Unlike many other first-person shooter games, SWAT 3 places an emphasis on realistic police methods and tactics, including close-quarters battle tactics, proper use of force, and ideally arresting enemies rather than simply shooting them.

SWAT 3 was met by positive critical acclaim, with praise toward its graphics and AI sophistication. A sequel, SWAT 4, was released in 2005, developed and published by Irrational Games and Sierra owner Vivendi Universal.

Gameplay
In SWAT 3, players control a police tactical unit as they are deployed to handle situations such as arrest warrants, hostage-takings, bomb threats, and shootouts. SWAT 3 is a tactical shooter, where characters can be killed easily and in few hits; therefore, tactics and planning are emphasized over mere brute force. SWAT 3 is played as a team consisting of five to ten computer-controlled or player-controlled officers over a 16-mission campaign. Enemies, referred to as "suspects", range from individuals and small groups to trained and heavily-armed terrorists, with the game maintaining a learning curve for players as the complexity of suspects intensifies.

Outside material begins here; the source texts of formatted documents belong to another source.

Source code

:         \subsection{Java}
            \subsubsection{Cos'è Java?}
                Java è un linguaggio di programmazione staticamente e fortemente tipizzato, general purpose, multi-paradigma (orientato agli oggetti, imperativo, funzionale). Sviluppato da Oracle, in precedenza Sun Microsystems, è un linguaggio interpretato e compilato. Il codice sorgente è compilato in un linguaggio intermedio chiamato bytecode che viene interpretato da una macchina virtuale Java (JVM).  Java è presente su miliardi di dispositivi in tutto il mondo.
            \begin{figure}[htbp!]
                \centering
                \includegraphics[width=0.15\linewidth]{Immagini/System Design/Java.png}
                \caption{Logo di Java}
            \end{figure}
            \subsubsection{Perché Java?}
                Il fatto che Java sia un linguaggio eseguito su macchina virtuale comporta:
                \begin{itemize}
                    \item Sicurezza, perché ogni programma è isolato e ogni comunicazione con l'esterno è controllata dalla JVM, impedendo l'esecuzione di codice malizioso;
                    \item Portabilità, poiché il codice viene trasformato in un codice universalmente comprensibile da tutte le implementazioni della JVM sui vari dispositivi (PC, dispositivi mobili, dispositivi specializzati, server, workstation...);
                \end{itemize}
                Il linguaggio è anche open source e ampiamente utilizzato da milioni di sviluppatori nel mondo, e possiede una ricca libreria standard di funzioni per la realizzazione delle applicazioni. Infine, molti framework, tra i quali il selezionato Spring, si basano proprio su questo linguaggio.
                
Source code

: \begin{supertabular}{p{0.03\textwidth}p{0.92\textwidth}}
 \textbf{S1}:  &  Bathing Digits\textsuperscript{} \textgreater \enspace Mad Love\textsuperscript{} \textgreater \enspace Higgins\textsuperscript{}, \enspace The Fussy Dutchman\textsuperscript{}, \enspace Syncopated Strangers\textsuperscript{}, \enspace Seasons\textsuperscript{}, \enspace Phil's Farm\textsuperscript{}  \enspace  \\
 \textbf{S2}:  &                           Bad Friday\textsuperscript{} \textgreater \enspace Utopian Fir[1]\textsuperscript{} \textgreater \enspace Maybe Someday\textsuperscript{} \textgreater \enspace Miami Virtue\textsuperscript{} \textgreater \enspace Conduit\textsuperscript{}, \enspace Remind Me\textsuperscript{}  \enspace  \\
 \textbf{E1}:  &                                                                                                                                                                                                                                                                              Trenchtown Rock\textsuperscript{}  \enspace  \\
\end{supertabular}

Unlike military shooters, such as the comparable Rainbow Six series, SWAT 3 emphasizes that the player is part of a police unit tasked with arresting suspects instead of killing them. Much of the game centers around following the rules of engagement, use of force policies, and proper police procedure. Violations of such policies—such as failing to recover evidence or dropped weapons, not securing hostages or surrendering suspects, attacking civilians or other officers, or using excessive force—results in penalties ranging from losing points to mission failure.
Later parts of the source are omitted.